• [Given data]:
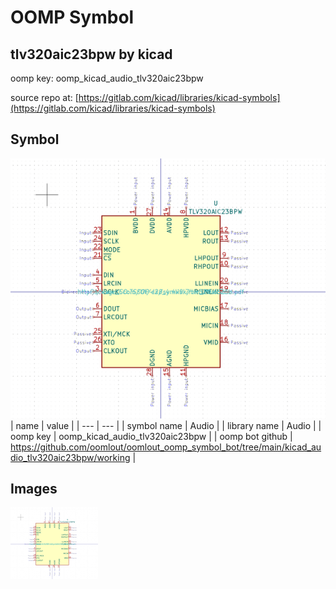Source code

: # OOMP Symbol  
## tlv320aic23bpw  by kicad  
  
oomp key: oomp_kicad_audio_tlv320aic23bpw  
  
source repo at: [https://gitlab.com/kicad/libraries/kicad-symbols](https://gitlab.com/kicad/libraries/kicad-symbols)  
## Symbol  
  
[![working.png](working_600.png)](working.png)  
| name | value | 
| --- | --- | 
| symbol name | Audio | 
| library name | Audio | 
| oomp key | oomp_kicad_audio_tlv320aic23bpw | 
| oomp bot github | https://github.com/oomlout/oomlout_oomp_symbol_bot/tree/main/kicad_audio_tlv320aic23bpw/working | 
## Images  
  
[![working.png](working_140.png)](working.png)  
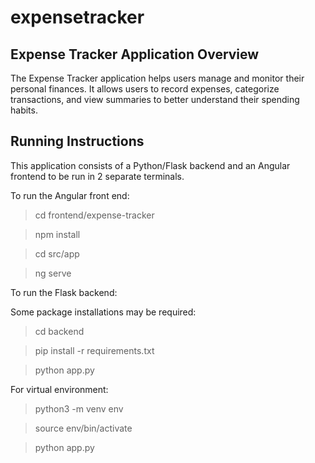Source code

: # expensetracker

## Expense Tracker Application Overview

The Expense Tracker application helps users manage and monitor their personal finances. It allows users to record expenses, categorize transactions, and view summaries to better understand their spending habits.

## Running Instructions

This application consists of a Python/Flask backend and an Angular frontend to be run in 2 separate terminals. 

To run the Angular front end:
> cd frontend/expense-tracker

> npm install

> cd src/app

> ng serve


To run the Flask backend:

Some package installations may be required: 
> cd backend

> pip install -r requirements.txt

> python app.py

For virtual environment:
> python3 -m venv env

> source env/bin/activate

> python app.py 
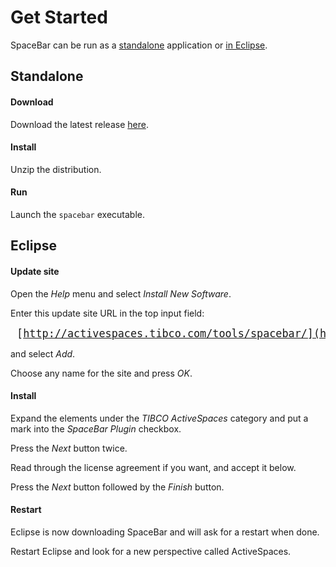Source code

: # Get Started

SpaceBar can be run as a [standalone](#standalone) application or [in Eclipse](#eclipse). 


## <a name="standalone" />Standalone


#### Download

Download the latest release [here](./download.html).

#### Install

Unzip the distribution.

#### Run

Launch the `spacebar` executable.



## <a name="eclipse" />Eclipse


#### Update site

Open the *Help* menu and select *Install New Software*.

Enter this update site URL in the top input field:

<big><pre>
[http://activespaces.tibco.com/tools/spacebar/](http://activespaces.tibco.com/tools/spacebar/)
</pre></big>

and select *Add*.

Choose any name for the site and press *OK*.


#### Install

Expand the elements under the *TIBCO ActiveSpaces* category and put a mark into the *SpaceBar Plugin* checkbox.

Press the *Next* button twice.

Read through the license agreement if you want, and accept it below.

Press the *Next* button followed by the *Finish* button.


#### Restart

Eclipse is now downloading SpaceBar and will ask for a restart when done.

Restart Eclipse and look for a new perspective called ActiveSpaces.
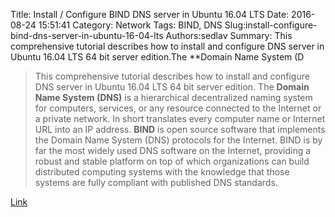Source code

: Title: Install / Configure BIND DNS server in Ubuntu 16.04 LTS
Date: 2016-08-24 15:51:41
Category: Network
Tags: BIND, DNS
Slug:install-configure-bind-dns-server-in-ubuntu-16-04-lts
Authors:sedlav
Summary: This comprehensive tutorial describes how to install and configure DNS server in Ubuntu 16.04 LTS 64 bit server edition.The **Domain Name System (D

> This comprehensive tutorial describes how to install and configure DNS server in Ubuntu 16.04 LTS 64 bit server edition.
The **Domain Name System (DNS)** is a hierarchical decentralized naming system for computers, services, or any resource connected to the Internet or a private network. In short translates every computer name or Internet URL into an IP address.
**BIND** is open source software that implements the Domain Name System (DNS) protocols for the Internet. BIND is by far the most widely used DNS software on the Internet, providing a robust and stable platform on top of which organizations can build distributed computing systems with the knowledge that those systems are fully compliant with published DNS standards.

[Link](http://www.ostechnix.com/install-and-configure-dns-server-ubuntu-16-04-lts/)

* * *

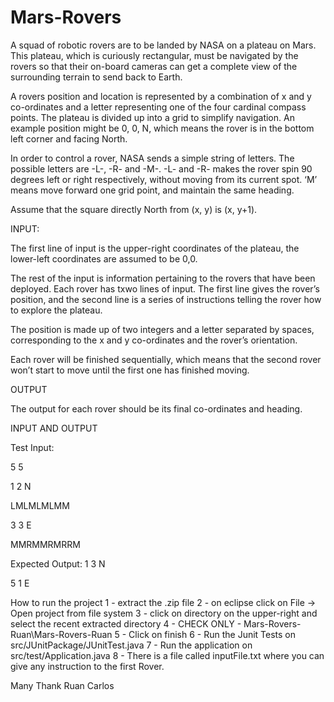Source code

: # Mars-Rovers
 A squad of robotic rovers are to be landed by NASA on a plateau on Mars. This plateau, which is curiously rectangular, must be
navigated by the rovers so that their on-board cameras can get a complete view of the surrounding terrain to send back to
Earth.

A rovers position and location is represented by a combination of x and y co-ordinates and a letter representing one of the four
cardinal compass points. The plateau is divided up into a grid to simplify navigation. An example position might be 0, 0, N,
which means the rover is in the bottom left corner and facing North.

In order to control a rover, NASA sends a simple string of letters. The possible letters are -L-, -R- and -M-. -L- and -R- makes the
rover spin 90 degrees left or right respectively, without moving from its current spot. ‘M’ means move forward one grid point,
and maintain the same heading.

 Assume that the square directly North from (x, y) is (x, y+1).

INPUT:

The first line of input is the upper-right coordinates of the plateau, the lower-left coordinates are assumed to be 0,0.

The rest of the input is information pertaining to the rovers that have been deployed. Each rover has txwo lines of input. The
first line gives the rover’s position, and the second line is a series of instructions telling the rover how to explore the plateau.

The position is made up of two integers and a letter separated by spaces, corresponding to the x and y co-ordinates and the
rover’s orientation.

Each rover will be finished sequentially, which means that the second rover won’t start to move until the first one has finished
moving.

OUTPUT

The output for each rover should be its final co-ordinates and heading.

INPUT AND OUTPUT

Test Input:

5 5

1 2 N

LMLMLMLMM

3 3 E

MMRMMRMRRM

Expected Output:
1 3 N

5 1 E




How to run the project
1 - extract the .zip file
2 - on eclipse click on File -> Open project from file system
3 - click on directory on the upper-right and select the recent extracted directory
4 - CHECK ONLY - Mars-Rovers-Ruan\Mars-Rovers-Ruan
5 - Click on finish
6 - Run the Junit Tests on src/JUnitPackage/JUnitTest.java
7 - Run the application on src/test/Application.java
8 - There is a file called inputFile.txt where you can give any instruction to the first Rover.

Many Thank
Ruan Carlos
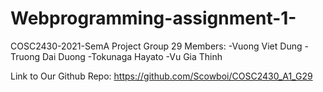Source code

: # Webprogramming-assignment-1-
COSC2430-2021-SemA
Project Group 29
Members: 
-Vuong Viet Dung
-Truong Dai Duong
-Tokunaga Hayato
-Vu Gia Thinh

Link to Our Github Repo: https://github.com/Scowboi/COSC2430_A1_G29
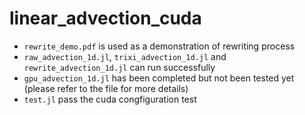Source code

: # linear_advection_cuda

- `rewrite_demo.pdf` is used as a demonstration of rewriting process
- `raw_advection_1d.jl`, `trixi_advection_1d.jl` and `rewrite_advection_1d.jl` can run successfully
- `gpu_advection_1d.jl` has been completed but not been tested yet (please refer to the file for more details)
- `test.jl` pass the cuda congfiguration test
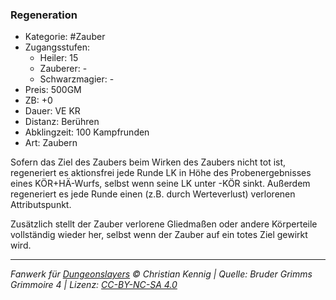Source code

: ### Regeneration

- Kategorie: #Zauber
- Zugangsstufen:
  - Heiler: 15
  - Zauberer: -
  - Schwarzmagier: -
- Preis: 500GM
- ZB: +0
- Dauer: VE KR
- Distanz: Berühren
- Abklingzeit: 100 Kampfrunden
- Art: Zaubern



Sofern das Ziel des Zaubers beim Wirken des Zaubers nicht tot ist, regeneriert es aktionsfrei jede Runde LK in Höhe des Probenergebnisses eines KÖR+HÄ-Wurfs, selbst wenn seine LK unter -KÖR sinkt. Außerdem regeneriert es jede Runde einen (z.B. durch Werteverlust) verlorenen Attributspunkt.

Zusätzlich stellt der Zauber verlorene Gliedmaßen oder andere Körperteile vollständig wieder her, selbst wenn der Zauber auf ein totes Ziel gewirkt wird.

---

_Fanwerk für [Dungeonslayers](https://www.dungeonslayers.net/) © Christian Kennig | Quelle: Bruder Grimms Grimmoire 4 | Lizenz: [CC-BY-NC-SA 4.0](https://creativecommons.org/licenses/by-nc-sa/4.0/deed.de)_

==

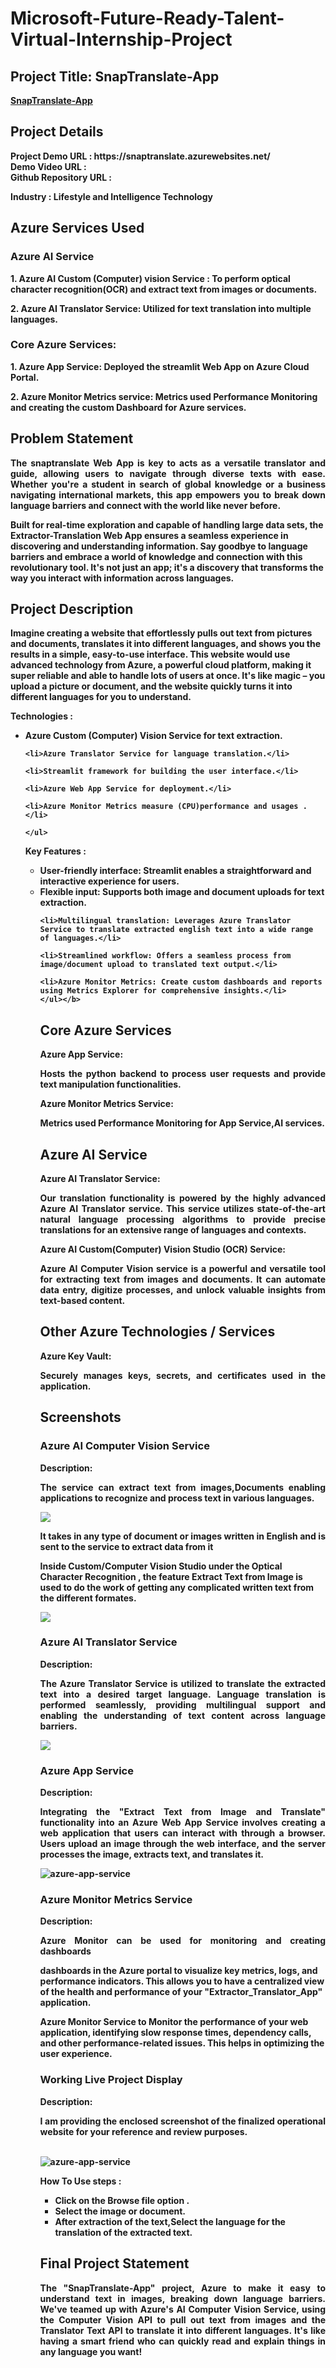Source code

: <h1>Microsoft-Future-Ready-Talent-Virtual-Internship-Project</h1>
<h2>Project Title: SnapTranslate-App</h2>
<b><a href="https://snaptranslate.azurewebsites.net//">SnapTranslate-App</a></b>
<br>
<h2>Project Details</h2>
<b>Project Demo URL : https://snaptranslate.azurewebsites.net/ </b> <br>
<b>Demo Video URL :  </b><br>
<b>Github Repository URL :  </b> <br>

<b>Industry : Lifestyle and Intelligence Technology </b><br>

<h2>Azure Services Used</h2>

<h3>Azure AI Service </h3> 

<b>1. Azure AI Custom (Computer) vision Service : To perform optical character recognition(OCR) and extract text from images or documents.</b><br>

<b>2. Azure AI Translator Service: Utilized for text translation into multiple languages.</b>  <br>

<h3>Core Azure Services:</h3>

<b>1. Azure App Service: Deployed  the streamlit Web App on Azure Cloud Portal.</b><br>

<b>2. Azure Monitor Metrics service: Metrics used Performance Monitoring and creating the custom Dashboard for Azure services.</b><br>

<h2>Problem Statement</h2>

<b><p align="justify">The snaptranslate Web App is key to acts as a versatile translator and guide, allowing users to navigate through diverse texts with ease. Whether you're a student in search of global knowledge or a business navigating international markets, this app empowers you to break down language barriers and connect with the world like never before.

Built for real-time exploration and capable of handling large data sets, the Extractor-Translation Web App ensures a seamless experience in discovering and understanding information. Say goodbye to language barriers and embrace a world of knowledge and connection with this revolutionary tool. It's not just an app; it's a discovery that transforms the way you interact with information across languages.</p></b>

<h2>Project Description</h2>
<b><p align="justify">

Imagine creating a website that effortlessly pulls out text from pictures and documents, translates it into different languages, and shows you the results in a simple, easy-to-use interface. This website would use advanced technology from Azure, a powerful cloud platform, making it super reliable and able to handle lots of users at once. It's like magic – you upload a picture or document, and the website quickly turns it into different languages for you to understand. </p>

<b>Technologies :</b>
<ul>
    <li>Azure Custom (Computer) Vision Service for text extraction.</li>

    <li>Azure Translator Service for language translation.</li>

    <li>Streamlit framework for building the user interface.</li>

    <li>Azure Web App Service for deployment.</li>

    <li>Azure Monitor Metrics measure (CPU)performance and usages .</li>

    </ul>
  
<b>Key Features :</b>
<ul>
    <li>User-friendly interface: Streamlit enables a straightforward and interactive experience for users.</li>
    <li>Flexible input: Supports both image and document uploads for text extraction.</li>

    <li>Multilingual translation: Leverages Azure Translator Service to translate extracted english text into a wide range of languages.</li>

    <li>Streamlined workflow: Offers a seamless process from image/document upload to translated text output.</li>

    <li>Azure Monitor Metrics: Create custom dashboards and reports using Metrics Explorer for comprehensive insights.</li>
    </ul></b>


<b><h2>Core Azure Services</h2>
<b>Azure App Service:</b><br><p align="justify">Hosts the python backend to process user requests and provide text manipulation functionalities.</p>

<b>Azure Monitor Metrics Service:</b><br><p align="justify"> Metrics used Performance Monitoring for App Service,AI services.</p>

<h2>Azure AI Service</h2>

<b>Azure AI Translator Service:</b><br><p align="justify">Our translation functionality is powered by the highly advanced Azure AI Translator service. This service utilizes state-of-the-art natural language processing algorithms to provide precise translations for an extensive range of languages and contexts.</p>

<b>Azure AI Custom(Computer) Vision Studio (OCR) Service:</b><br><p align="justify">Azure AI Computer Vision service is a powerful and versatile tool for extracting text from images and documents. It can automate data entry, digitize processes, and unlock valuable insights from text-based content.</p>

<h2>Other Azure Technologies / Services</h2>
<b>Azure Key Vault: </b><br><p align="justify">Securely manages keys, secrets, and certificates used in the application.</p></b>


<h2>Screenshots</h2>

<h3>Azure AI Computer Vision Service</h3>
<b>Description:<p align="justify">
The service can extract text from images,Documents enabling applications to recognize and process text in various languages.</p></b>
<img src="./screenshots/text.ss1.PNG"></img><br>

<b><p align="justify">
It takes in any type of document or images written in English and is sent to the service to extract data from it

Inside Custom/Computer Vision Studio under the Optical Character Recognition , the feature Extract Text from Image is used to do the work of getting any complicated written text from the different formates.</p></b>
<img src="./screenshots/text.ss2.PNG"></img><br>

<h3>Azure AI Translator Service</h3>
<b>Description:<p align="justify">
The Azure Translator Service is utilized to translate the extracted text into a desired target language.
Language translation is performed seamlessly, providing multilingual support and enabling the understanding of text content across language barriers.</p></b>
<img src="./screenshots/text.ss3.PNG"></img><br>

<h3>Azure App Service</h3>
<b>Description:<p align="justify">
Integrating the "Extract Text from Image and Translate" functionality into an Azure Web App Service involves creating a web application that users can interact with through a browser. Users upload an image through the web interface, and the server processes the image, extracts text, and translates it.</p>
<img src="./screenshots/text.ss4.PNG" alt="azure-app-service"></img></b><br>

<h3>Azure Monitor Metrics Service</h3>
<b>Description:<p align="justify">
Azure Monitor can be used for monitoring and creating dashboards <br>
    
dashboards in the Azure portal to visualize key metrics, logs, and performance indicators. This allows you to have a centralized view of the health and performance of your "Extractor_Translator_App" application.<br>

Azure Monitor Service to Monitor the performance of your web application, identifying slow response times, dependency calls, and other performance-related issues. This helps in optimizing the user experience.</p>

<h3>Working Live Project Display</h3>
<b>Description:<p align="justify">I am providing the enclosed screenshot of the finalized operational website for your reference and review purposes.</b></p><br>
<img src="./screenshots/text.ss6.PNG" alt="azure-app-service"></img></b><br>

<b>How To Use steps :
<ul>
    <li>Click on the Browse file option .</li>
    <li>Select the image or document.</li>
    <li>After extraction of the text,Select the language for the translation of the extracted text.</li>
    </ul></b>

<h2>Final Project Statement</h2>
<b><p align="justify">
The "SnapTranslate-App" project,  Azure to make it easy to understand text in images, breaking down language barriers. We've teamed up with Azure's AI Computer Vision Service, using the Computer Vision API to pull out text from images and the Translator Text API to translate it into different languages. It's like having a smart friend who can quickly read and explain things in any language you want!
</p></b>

• [Exercise details]: The material above holds pictures; leave them out and set down exactly the lines from the line with "The Expense Tracker" to the line with "</pre></big>", both included.

• [Solution to this exercise]:
The Expense Tracker application helps users manage and monitor their personal finances. It allows users to record expenses, categorize transactions, and view summaries to better understand their spending habits.

## Running Instructions

This application consists of a Python/Flask backend and an Angular frontend to be run in 2 separate terminals. 

To run the Angular front end:
> cd frontend/expense-tracker

> npm install

> cd src/app

> ng serve


To run the Flask backend:

Some package installations may be required: 
> cd backend

> pip install -r requirements.txt

> python app.py

For virtual environment:
> python3 -m venv env

> source env/bin/activate

> python app.py 
Source code

: # Get Started

SpaceBar can be run as a [standalone](#standalone) application or [in Eclipse](#eclipse). 


## <a name="standalone" />Standalone


#### Download

Download the latest release [here](./download.html).

#### Install

Unzip the distribution.

#### Run

Launch the `spacebar` executable.



## <a name="eclipse" />Eclipse


#### Update site

Open the *Help* menu and select *Install New Software*.

Enter this update site URL in the top input field:

<big><pre>
[http://activespaces.tibco.com/tools/spacebar/](http://activespaces.tibco.com/tools/spacebar/)
</pre></big>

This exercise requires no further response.